Overview
Infisical’s project permissions system follows a role-based access control (RBAC) model built on a subject-action-object framework. At the project level, these permissions determine what actions users/machines can perform on various resources within a specific project.
Each permission consists of:
- Subject: The resource the permission applies to (e.g., secrets, members, settings)
- Action: The operation that can be performed (e.g., read, create, edit, delete)
Some project-level resources—specifically secrets
, secret-folders
, secret-imports
, and dynamic-secrets
—support conditional permissions and permission inversion for more granular access control. Conditions allow you to specify criteria (like environment, secret path, or tags) that must be met for the permission to apply.
Available Project Permissions
Below is a comprehensive list of all available project-level subjects and their supported actions.
Subject: role
Action | Description |
---|
read | View project roles and their assigned permissions |
create | Create new project roles |
edit | Modify existing project roles |
delete | Remove project roles |
Subject: member
Action | Description |
---|
read | View project members |
create | Add new members to the project |
edit | Modify member details |
delete | Remove members from the project |
grant-privileges | Change permission levels of project members |
Subject: groups
Action | Description |
---|
read | View project groups |
create | Create new groups within the project |
edit | Modify existing groups |
delete | Remove groups from the project |
grant-privileges | Change permission levels of project groups |
Subject: identity
Action | Description |
---|
read | View project identities |
create | Add new identities to project |
edit | Modify project identities |
delete | Remove identities from project |
grant-privileges | Change permission levels of project identities |
Subject: settings
Action | Description |
---|
read | View project settings |
create | Add new project configuration settings |
edit | Modify project settings |
delete | Remove project settings |
Subject: environments
Action | Description |
---|
read | View project environments |
create | Add new environments to the project |
edit | Modify existing environments |
delete | Remove environments from the project |
Action | Description |
---|
read | View project tags |
create | Create new tags for organizing resources |
edit | Modify existing tags |
delete | Remove tags from the project |
Subject: workspace
Action | Description |
---|
edit | Modify workspace settings |
delete | Delete the workspace |
Subject: ip-allowlist
Action | Description |
---|
read | View IP allowlists |
create | Add new IP addresses or ranges to allowlists |
edit | Modify existing IP allowlist entries |
delete | Remove IP addresses from allowlists |
Subject: audit-logs
Action | Description |
---|
read | View audit logs of actions performed within the project |
Subject: integrations
Action | Description |
---|
read | View configured integrations |
create | Add new third-party integrations |
edit | Modify integration settings |
delete | Remove integrations |
Subject: webhooks
Action | Description |
---|
read | View webhook configurations |
create | Add new webhooks |
edit | Modify webhook endpoints or triggers |
delete | Remove webhooks |
Subject: service-tokens
Action | Description |
---|
read | View service tokens |
create | Create new service tokens for API access |
edit | Modify token properties |
delete | Revoke or remove service tokens |
Secrets Management
Subject: secrets
Supports conditions and permission inversion
Action | Description | Notes |
---|
read | View secrets and their values | This action is the equivalent of granting both describeSecret and readValue . The read action is considered legacy.
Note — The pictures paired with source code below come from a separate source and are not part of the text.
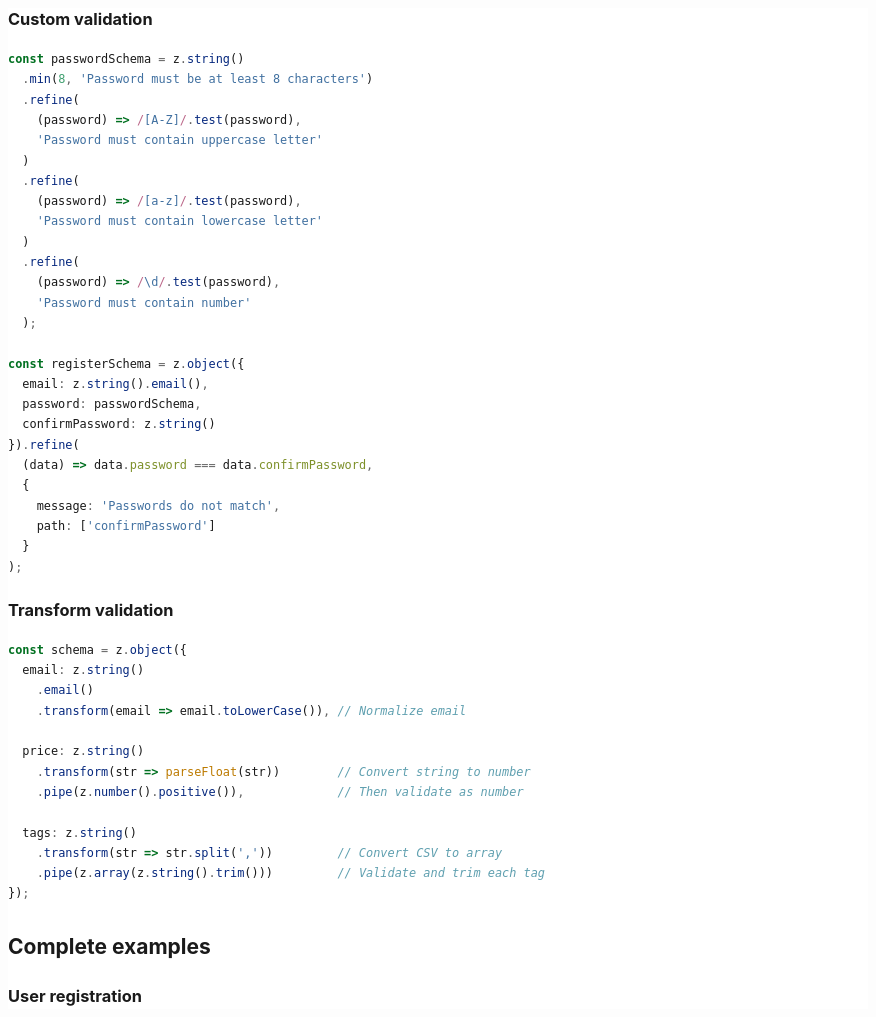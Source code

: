 ### Custom validation

```typescript
const passwordSchema = z.string()
  .min(8, 'Password must be at least 8 characters')
  .refine(
    (password) => /[A-Z]/.test(password),
    'Password must contain uppercase letter'
  )
  .refine(
    (password) => /[a-z]/.test(password),
    'Password must contain lowercase letter'
  )
  .refine(
    (password) => /\d/.test(password),
    'Password must contain number'
  );

const registerSchema = z.object({
  email: z.string().email(),
  password: passwordSchema,
  confirmPassword: z.string()
}).refine(
  (data) => data.password === data.confirmPassword,
  {
    message: 'Passwords do not match',
    path: ['confirmPassword']
  }
);
```

### Transform validation

```typescript
const schema = z.object({
  email: z.string()
    .email()
    .transform(email => email.toLowerCase()), // Normalize email
    
  price: z.string()
    .transform(str => parseFloat(str))        // Convert string to number
    .pipe(z.number().positive()),             // Then validate as number
    
  tags: z.string()
    .transform(str => str.split(','))         // Convert CSV to array
    .pipe(z.array(z.string().trim()))         // Validate and trim each tag
});
```

## Complete examples

### User registration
You should use the describeSecret and/or readValue actions instead. |
describeSecret | View secret details such as key, path, metadata, tags, and more | If you are using the API, you can pass viewSecretValue: false to the API call to retrieve secrets without their values. |
readValue | View the value of a secret. | In order to read secret values, the describeSecret action must also be granted. |
create | Add new secrets to the project | |
edit | Modify existing secret values | |
delete | Remove secrets from the project | |
Subject: secret-folders
Supports conditions and permission inversion
Action | Description |
---|
read | View secret folders |
create | Create new folders |
edit | Modify folder properties |
delete | Remove secret folders |
Subject: secret-imports
Supports conditions and permission inversion
Action | Description |
---|
read | View secret imports |
create | Create secret imports |
edit | Modify secret imports |
delete | Remove secret imports |
Subject: secret-rollback
Action | Description |
---|
read | View secret versions and snapshots |
create | Roll back secrets to snapshots |
Subject: secret-approval
Action | Description |
---|
read | View approval policies and requests |
create | Create new approval policies |
edit | Modify approval policies |
delete | Remove approval policies |
Subject: secret-rotation
Action | Description |
---|
read | View secret rotation policies |
create | Set up automatic secret rotation |
edit | Modify rotation schedules or policies |
delete | Remove rotation policies |
Subject: secret-syncs
Action | Description |
---|
read | View secret synchronization configurations |
create | Create new sync configurations |
edit | Modify existing sync settings |
delete | Remove sync configurations |
sync-secrets | Execute synchronization of secrets between systems |
import-secrets | Import secrets from sync sources |
remove-secrets | Remove secrets from sync destinations |
Subject: dynamic-secrets
Supports conditions and permission inversion
Action | Description |
---|
read-root-credential | View dynamic secret configurations |
create-root-credential | Create dynamic secrets |
edit-root-credential | Edit dynamic secrets |
delete-root-credential | Remove dynamic secrets |
lease | Create dynamic secret leases |
Key Management Service (KMS)
Subject: kms
Action | Description |
---|
edit | Modify project KMS settings |
Subject: cmek
Action | Description |
---|
read | View Customer-Managed Encryption Keys |
create | Add new encryption keys |
edit | Modify key properties |
delete | Remove encryption keys |
encrypt | Use keys for encryption operations |
decrypt | Use keys for decryption operations |
Public Key Infrastructure (PKI)
Subject: certificate-authorities
Action | Description |
---|
read | View certificate authorities |
create | Create new certificate authorities |
edit | Modify CA configurations |
delete | Remove certificate authorities |
Subject: certificates
Action | Description |
---|
read | View certificates |
create | Issue new certificates |
delete | Revoke or remove certificates |
Subject: certificate-templates
Action | Description |
---|
read | View certificate templates |
create | Create new certificate templates |
edit | Modify template configurations |
delete | Remove certificate templates |
Subject: pki-alerts
Action | Description |
---|
read | View PKI alert configurations |
create | Create new alerts for certificate expiry or other PKI events |
edit | Modify alert settings |
delete | Remove PKI alerts |
Subject: pki-collections
Action | Description |
---|
read | View PKI resource collections |
create | Create new collections for organizing PKI resources |
edit | Modify collection properties |
delete | Remove PKI collections |
SSH Certificate Management
Subject: ssh-certificate-authorities
Action | Description |
---|
read | View SSH certificate authorities |
create | Create new SSH certificate authorities |
edit | Modify SSH CA configurations |
delete | Remove SSH certificate authorities |
Subject: ssh-certificates
Action | Description |
---|
read | View SSH certificates |
create | Issue new SSH certificates |
edit | Modify SSH certificate properties |
delete | Revoke or remove SSH certificates |
Subject: ssh-certificate-templates
Action | Description |
---|
read | View SSH certificate templates |
create | Create new SSH certificate templates |
edit | Modify SSH template configurations |
delete | Remove SSH certificate templates |